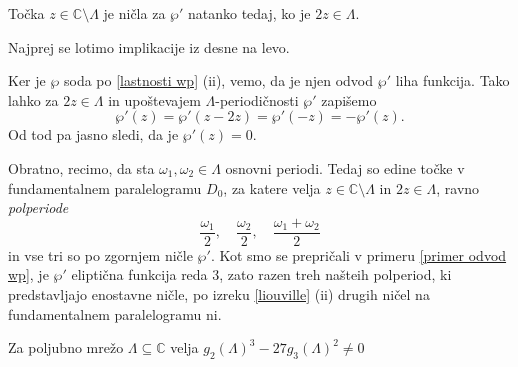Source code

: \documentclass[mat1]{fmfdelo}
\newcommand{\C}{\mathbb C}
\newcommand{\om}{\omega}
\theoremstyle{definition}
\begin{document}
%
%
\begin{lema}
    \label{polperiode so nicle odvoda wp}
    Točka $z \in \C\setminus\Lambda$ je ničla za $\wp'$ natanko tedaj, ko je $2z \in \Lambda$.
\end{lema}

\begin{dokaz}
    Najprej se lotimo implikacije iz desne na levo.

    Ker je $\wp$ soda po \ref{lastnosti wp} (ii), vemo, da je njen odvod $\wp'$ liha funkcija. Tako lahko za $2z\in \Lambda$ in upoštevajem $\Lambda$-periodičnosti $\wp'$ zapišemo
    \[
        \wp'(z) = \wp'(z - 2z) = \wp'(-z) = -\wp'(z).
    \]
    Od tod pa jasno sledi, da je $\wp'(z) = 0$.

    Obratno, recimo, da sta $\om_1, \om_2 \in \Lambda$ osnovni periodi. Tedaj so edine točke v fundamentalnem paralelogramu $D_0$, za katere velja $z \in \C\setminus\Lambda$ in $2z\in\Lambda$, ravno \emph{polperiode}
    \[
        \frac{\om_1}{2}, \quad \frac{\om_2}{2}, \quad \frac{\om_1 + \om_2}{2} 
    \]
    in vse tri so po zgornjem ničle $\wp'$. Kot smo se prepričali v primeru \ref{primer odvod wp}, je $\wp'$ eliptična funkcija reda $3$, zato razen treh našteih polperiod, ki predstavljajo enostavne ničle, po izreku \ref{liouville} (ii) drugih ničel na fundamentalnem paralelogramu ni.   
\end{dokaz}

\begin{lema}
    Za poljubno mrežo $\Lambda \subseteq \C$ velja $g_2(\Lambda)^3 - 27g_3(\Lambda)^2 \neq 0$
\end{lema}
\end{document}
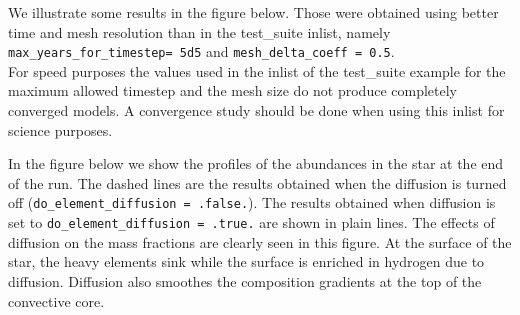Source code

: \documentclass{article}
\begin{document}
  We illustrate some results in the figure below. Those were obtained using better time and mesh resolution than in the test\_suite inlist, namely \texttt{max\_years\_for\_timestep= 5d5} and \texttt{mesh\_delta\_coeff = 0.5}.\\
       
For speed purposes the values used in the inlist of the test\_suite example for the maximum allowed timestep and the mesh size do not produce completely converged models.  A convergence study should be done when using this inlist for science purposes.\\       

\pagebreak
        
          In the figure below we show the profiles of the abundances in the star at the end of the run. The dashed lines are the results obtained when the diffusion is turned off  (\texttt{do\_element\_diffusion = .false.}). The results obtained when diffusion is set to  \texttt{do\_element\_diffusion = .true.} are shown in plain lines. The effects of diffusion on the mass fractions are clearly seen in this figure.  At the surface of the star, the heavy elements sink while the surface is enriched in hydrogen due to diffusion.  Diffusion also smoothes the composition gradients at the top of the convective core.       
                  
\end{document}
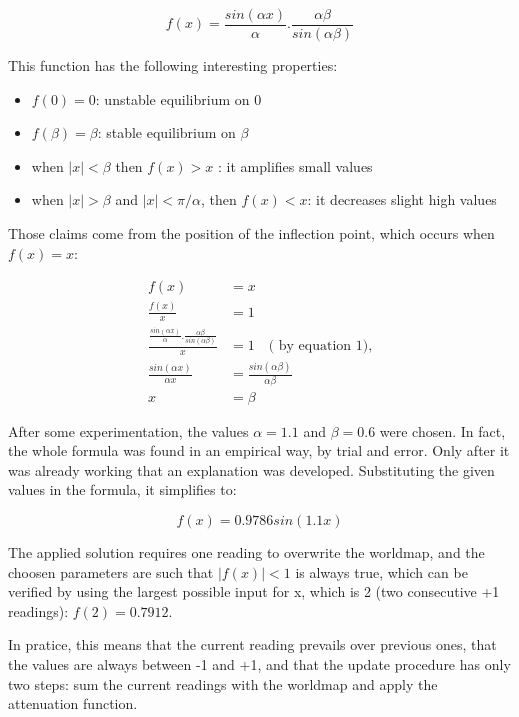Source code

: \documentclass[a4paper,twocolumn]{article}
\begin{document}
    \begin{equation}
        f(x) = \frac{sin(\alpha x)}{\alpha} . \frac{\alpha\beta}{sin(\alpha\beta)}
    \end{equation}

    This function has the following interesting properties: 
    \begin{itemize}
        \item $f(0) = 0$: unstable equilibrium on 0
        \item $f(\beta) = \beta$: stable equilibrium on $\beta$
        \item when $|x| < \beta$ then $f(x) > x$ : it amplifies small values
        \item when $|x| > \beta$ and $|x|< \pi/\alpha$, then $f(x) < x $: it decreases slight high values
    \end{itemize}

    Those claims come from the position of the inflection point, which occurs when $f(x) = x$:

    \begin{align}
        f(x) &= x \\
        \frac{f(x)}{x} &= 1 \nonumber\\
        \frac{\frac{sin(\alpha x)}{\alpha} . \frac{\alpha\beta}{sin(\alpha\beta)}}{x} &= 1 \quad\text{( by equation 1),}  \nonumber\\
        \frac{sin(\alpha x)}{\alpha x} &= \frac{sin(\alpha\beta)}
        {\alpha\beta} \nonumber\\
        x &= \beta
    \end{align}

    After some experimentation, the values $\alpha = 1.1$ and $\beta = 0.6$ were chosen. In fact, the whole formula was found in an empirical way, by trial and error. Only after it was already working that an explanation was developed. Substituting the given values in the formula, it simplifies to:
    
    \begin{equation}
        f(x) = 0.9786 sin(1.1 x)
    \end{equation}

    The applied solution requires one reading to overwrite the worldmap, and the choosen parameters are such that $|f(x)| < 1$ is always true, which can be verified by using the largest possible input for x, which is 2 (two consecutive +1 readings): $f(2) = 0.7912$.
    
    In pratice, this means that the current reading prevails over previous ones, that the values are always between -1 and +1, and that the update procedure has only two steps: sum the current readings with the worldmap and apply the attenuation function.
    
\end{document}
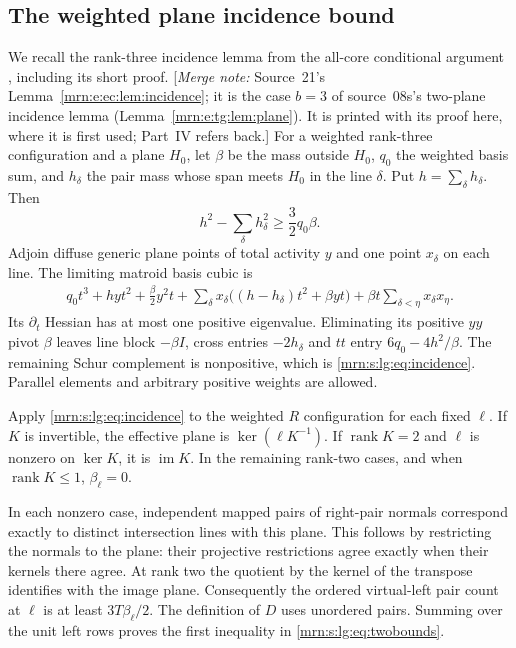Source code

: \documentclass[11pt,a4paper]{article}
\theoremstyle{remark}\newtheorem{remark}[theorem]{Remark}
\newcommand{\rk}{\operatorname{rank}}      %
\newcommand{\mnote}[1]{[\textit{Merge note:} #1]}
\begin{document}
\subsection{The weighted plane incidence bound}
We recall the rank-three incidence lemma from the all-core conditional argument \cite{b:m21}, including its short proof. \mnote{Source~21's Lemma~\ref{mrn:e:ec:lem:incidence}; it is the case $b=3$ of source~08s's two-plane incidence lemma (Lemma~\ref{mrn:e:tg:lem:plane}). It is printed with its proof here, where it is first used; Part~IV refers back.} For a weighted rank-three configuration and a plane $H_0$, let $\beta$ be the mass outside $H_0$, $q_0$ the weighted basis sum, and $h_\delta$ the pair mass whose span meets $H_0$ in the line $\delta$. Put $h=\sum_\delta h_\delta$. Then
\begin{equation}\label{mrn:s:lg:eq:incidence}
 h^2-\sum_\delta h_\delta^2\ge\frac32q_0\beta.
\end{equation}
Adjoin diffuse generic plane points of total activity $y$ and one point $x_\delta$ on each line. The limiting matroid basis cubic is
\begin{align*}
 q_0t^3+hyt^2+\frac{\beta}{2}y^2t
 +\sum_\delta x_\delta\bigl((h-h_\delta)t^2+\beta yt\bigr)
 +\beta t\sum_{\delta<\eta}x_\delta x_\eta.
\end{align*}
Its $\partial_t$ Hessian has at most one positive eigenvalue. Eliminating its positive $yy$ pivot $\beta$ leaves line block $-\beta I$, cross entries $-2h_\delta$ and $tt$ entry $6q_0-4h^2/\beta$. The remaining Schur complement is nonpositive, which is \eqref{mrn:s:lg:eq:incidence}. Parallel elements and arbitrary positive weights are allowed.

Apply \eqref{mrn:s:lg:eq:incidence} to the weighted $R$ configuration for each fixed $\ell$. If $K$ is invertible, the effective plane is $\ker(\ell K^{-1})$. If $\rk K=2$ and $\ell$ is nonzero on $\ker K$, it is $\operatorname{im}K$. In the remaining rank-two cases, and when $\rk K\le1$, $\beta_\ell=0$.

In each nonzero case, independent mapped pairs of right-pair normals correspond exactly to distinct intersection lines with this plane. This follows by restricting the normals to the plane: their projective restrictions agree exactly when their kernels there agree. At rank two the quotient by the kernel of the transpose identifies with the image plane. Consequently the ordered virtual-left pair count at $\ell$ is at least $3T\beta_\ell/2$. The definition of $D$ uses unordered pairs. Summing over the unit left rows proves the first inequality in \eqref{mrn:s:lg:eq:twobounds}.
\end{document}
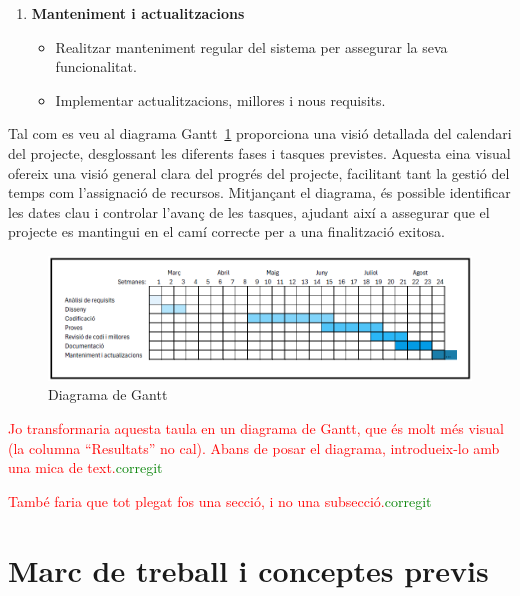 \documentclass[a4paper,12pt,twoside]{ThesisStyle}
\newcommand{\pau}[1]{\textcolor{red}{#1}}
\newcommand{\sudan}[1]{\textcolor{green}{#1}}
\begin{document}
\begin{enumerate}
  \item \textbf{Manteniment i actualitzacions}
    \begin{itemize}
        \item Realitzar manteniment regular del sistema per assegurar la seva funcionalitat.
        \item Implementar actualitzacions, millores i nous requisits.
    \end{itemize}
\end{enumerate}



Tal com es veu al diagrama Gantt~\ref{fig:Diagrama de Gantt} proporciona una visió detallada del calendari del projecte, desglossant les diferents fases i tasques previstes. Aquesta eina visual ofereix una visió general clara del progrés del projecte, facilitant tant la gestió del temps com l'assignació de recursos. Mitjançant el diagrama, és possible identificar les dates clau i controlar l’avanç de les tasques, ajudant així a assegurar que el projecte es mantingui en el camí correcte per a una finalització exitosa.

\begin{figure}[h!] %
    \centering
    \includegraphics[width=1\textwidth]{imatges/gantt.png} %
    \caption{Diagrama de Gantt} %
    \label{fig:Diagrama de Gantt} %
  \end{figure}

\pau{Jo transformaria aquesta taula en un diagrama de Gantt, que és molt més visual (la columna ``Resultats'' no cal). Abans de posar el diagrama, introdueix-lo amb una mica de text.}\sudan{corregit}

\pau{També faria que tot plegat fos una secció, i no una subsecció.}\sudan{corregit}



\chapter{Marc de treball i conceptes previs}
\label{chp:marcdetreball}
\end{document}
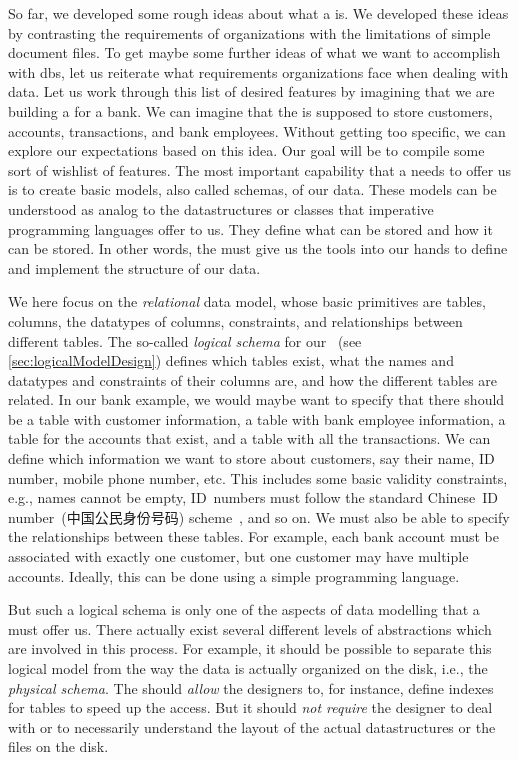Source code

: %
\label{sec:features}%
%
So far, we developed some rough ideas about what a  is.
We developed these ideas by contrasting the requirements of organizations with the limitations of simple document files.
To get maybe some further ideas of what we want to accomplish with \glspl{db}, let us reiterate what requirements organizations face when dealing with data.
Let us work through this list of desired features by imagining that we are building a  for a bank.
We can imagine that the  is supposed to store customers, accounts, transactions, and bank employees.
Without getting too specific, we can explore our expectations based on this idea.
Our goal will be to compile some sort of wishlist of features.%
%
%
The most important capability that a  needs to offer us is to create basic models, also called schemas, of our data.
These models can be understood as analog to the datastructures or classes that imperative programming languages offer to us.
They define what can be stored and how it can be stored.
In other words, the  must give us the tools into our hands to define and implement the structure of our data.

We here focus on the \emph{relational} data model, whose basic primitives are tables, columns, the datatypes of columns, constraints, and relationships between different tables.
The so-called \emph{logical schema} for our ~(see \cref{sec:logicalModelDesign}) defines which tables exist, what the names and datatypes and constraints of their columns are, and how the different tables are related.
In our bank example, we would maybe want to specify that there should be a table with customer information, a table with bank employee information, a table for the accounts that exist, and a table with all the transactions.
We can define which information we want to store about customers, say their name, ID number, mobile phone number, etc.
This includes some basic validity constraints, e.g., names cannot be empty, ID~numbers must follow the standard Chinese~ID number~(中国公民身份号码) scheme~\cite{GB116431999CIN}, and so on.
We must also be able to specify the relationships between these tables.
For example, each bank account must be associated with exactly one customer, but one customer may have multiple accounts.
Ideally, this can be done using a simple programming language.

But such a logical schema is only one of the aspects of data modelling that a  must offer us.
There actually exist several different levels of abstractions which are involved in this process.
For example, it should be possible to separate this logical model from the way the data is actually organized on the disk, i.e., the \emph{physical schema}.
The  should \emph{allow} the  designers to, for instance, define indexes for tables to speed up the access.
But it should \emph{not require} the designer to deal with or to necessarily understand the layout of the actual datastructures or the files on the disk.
-*-
Task description | Say how many lines of the listing above contain "equation", with no other words.

Result for this exercise | 7